» **Activity**
The answer must be an exact reproduction of the lines from the start of the records below through the line containing "For example, users", and nothing more.
+---+
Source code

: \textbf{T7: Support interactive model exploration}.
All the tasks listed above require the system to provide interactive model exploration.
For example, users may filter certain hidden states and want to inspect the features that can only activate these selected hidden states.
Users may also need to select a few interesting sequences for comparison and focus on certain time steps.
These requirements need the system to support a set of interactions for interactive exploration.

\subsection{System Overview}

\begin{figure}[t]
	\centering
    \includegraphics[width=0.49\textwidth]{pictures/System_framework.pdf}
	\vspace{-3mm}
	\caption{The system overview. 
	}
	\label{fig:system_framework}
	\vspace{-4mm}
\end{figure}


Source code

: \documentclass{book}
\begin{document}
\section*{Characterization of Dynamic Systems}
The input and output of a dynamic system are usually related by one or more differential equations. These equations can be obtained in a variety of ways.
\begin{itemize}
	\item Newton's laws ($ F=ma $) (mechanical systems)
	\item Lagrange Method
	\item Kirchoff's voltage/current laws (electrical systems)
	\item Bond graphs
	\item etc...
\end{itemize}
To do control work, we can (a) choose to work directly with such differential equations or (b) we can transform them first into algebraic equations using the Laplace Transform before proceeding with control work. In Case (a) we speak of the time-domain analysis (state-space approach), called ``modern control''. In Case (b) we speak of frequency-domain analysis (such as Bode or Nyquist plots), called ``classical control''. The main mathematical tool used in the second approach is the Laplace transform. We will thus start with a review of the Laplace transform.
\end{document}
+---+
» **Final answer**
Source code

: \textbf{T7: Support interactive model exploration}.
All the tasks listed above require the system to provide interactive model exploration.
For example, users may filter certain hidden states and want to inspect the features that can only activate these selected hidden states.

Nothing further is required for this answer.